Detroit Shows Big Job Growth In One Sector

Reversing the trend of the previous decade, Detroit has added more manufacturing jobs in the last two years than all but one other metropolitan area in the country.

A report released Wednesday from the think tank Brookings Institution, "Locating American Manufacturing: Trends in the Geography of Production," ranked 100 major metropolitan areas' manufacturing jobs growth from January 2010 through 2011. The Detroit metro area came in at number two, with a 12.09 percent increase, following Charleston, SC with 14.4 percent.

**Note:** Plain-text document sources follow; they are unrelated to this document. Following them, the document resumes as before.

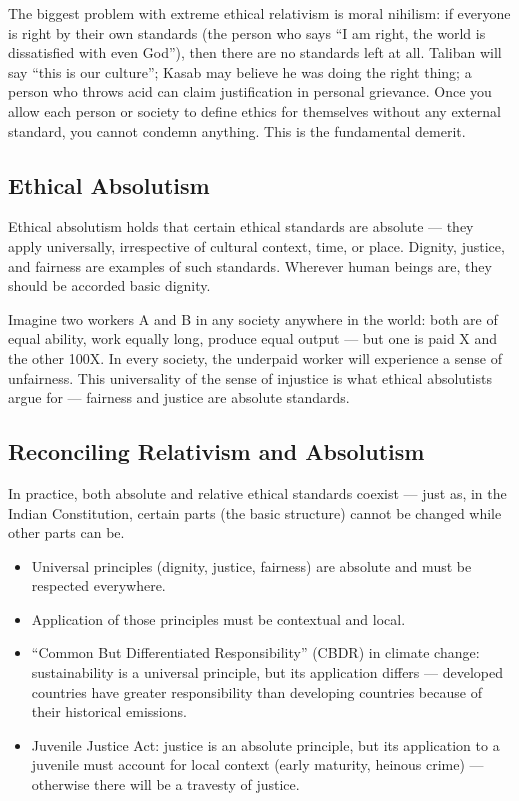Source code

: \begin{CriticalPoint}
The biggest problem with extreme ethical relativism is moral nihilism: if everyone is right by their own standards (the person who says ``I am right, the world is dissatisfied with even God''), then there are no standards left at all. Taliban will say ``this is our culture''; Kasab may believe he was doing the right thing; a person who throws acid can claim justification in personal grievance. Once you allow each person or society to define ethics for themselves without any external standard, you cannot condemn anything. This is the fundamental demerit.
\end{CriticalPoint}

\subsection{Ethical Absolutism}

Ethical absolutism holds that certain ethical standards are absolute --- they apply universally, irrespective of cultural context, time, or place. Dignity, justice, and fairness are examples of such standards. Wherever human beings are, they should be accorded basic dignity.

\begin{ExampleBox}
Imagine two workers A and B in any society anywhere in the world: both are of equal ability, work equally long, produce equal output --- but one is paid X and the other 100X. In every society, the underpaid worker will experience a sense of unfairness. This universality of the sense of injustice is what ethical absolutists argue for --- fairness and justice are absolute standards.
\end{ExampleBox}

\subsection{Reconciling Relativism and Absolutism}

In practice, both absolute and relative ethical standards coexist --- just as, in the Indian Constitution, certain parts (the basic structure) cannot be changed while other parts can be.

\begin{KeyConcept}
\begin{itemize}
\item Universal principles (dignity, justice, fairness) are absolute and must be respected everywhere.
\item Application of those principles must be contextual and local.
\item ``Common But Differentiated Responsibility'' (CBDR) in climate change: sustainability is a universal principle, but its application differs --- developed countries have greater responsibility than developing countries because of their historical emissions.
\item Juvenile Justice Act: justice is an absolute principle, but its application to a juvenile must account for local context (early maturity, heinous crime) --- otherwise there will be a travesty of justice.
\end{itemize}
\end{KeyConcept}

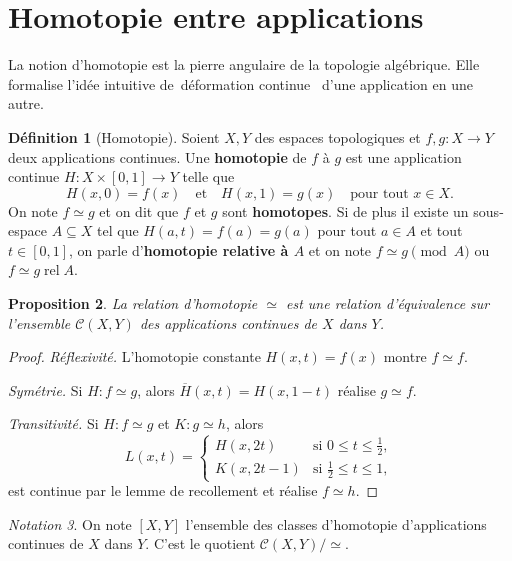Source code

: \documentclass[12pt,a4paper,openany]{book}
\theoremstyle{definition}
\newtheorem{definition}{Définition}[chapter]
\theoremstyle{plain}
\newtheorem{proposition}[definition]{Proposition}
\theoremstyle{remark}
\newtheorem{notation}[definition]{Notation}
\newcommand{\rel}{\operatorname{rel}}
\providecommand{\og}{\guillemotleft\,}
\providecommand{\fg}{\,\guillemotright}
\begin{document}
\section{Homotopie entre applications}\label{sec:homotopie}

La notion d'homotopie est la pierre angulaire de la topologie algébrique. Elle
formalise l'idée intuitive de \og déformation continue \fg{} d'une application en
une autre.

\begin{definition}[Homotopie]\label{def:homotopie}
Soient $X, Y$ des espaces topologiques et $f, g : X \to Y$ deux applications
continues. Une \textbf{homotopie} de $f$ à $g$ est une application continue
$H : X \times [0,1] \to Y$ telle que
\[
H(x, 0) = f(x) \quad \text{et} \quad H(x, 1) = g(x) \quad \text{pour tout } x \in X.
\]
On note $f \simeq g$\index{$\simeq$} et on dit que $f$ et $g$ sont
\textbf{homotopes}. Si de plus il existe un sous-espace $A \subseteq X$ tel que
$H(a, t) = f(a) = g(a)$ pour tout $a \in A$ et tout $t \in [0,1]$, on parle
d'\textbf{homotopie relative à $A$} et on note $f \simeq g \pmod{A}$ ou
$f \simeq g \rel A$.
\end{definition}

\begin{proposition}\label{prop:homotopie-equivalence}
La relation d'homotopie $\simeq$ est une relation d'équivalence sur l'ensemble
$\mathcal{C}(X, Y)$ des applications continues de $X$ dans $Y$.
\end{proposition}

\begin{proof}
\emph{Réflexivité.} L'homotopie constante $H(x,t) = f(x)$ montre $f \simeq f$.

\emph{Symétrie.} Si $H : f \simeq g$, alors $\overline{H}(x,t) = H(x, 1-t)$
réalise $g \simeq f$.

\emph{Transitivité.} Si $H : f \simeq g$ et $K : g \simeq h$, alors
\[
L(x,t) = \begin{cases} H(x, 2t) & \text{si } 0 \leqslant t \leqslant \tfrac{1}{2}, \\
K(x, 2t-1) & \text{si } \tfrac{1}{2} \leqslant t \leqslant 1,
\end{cases}
\]
est continue par le lemme de recollement et réalise $f \simeq h$.
\end{proof}

\begin{notation}\label{not:classes-homotopie}
On note $[X, Y]$\index{$[X,Y]$} l'ensemble des classes d'homotopie
d'applications continues de $X$ dans $Y$. C'est le quotient
$\mathcal{C}(X,Y)/{\simeq}$.
\end{notation}
\end{document}
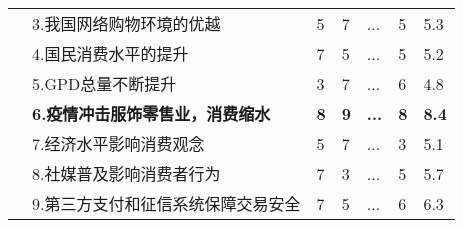 \documentclass{xjtureport}
\begin{document}
\begin{itemize}
\begin{table}[H]
\begin{tabular}{cllllll}
    \multicolumn{1}{c|}{}                                                                                                             & 3.我国网络购物环境的优越                                      & 5                                 & 7                                 & ...                                 & 5                                 & 5.3                                 \\
    \multicolumn{1}{c|}{}                                                                                                             & 4.国民消费水平的提升                                        & 7                                 & 5                                 & ...                                 & 5                                 & 5.2                                 \\
    \multicolumn{1}{c|}{}                                                                                                             & 5.GPD总量不断提升                                        & 3                                 & 7                                 & ...                                 & 6                                 & 4.8                                 \\
    \multicolumn{1}{c|}{}                                                                                                             & {\color[HTML]{FE0000} \textbf{6.疫情冲击服饰零售业，消费缩水}} & {\color[HTML]{FE0000} \textbf{8}} & {\color[HTML]{FE0000} \textbf{9}} & {\color[HTML]{FE0000} \textbf{...}} & {\color[HTML]{FE0000} \textbf{8}} & {\color[HTML]{FE0000} \textbf{8.4}} \\
    \multicolumn{1}{c|}{}                                                                                                             & 7.经济水平影响消费观念                                       & 5                                 & 7                                 & ...                                 & 3                                 & 5.1                                 \\
    \multicolumn{1}{c|}{}                                                                                                             & 8.社媒普及影响消费者行为                                      & 7                                 & 3                                 & ...                                 & 5                                 & 5.7                                 \\
    \multicolumn{1}{c|}{}                                                                                                             & 9.第三方支付和征信系统保障交易安全 & 7 & 5 & ...& 6&6.3\\

\end{tabular}
\end{table}
\end{itemize}
\end{document}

It's a big change from 2000 to 2010, when cities across the country lost manufacturing jobs, and the job growth in the South slowed. During that time, Detroit lost 52.1 percent of its manufacturing jobs, compared to the nationwide average of a 33.2 percent loss. But now, the report's authors say, the Midwest is seeing job growth in this area at a rate more than double the South.

Not surprisingly, the report lists Detroit's manufacturing specialties as transportation and machinery. While the auto industry's struggles drastically impacted jobs in the area, in the last two years Michigan industry created 34,000 new jobs.

The Brookings report's authors say companies are more productive when they cluster in locations around specializations, but since the 1980s, manufacturing has become more decentralized as companies moved of metropolitan areas in search of paying lower wages. So what's the reason for the shift back to Detroit?

According to the Detroit News, union workers' concessions with the Big Three in recent years lowered wages to the point where manufacturing employers would return. However, the authors claim the findings show regions can't solely attract companies with low labor costs. They argue that federal policy needs to be enacted to encourage clustering, including supporting research and development and assisting supply chain improvement. There's also the question regarding how much of the increase is a temporary jump after the lows of the recession, and how much is long-term.

Detroit ranks sixth in total number of manufacturing jobs, with 187,821 in 2010, comprising 10.7 percent of the metro area's jobs. It ranks 25 for payscale, with an average rate of $67,804, compared to the area's average for all jobs of $50,266.